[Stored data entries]
- Opening Delimiter -
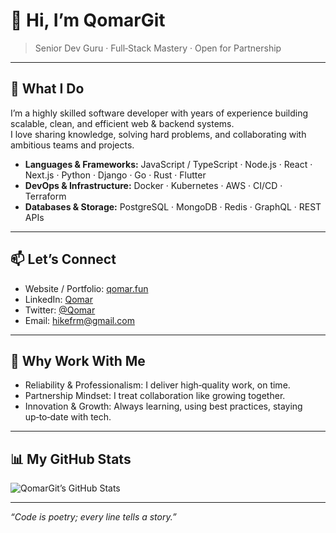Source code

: # 👋 Hi, I’m QomarGit

> Senior Dev Guru ‧ Full‑Stack Mastery ‧ Open for Partnership  

---

## 🔧 What I Do

I’m a highly skilled software developer with years of experience building scalable, clean, and efficient web & backend systems.  
I love sharing knowledge, solving hard problems, and collaborating with ambitious teams and projects.  

- **Languages & Frameworks:** JavaScript / TypeScript · Node.js · React · Next.js · Python · Django · Go  · Rust · Flutter
- **DevOps & Infrastructure:** Docker · Kubernetes · AWS · CI/CD · Terraform  
- **Databases & Storage:** PostgreSQL · MongoDB · Redis · GraphQL · REST APIs  

---



## 📫 Let’s Connect

- Website / Portfolio: [qomar.fun](https://qomar.fun)  
- LinkedIn: [Qomar](https://www.linkedin.com/in/qomar)  
- Twitter: [@Qomar](https://twitter.com/qomar)  
- Email: hikefrm@gmail.com  

---

## 🎯 Why Work With Me

- Reliability & Professionalism: I deliver high‑quality work, on time.  
- Partnership Mindset: I treat collaboration like growing together.  
- Innovation & Growth: Always learning, using best practices, staying up‑to‑date with tech.  

---

## 📊 My GitHub Stats

![QomarGit’s GitHub Stats](https://github-readme-stats.vercel.app/api?username=QomarGit&show_icons=true&theme=radical)

---

*“Code is poetry; every line tells a story.”*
- Closing Delimiter -
### Task prompt
Of the lines in the data above, some may include the word "GitHub"; state how many, with no added words.

### Exercise response
2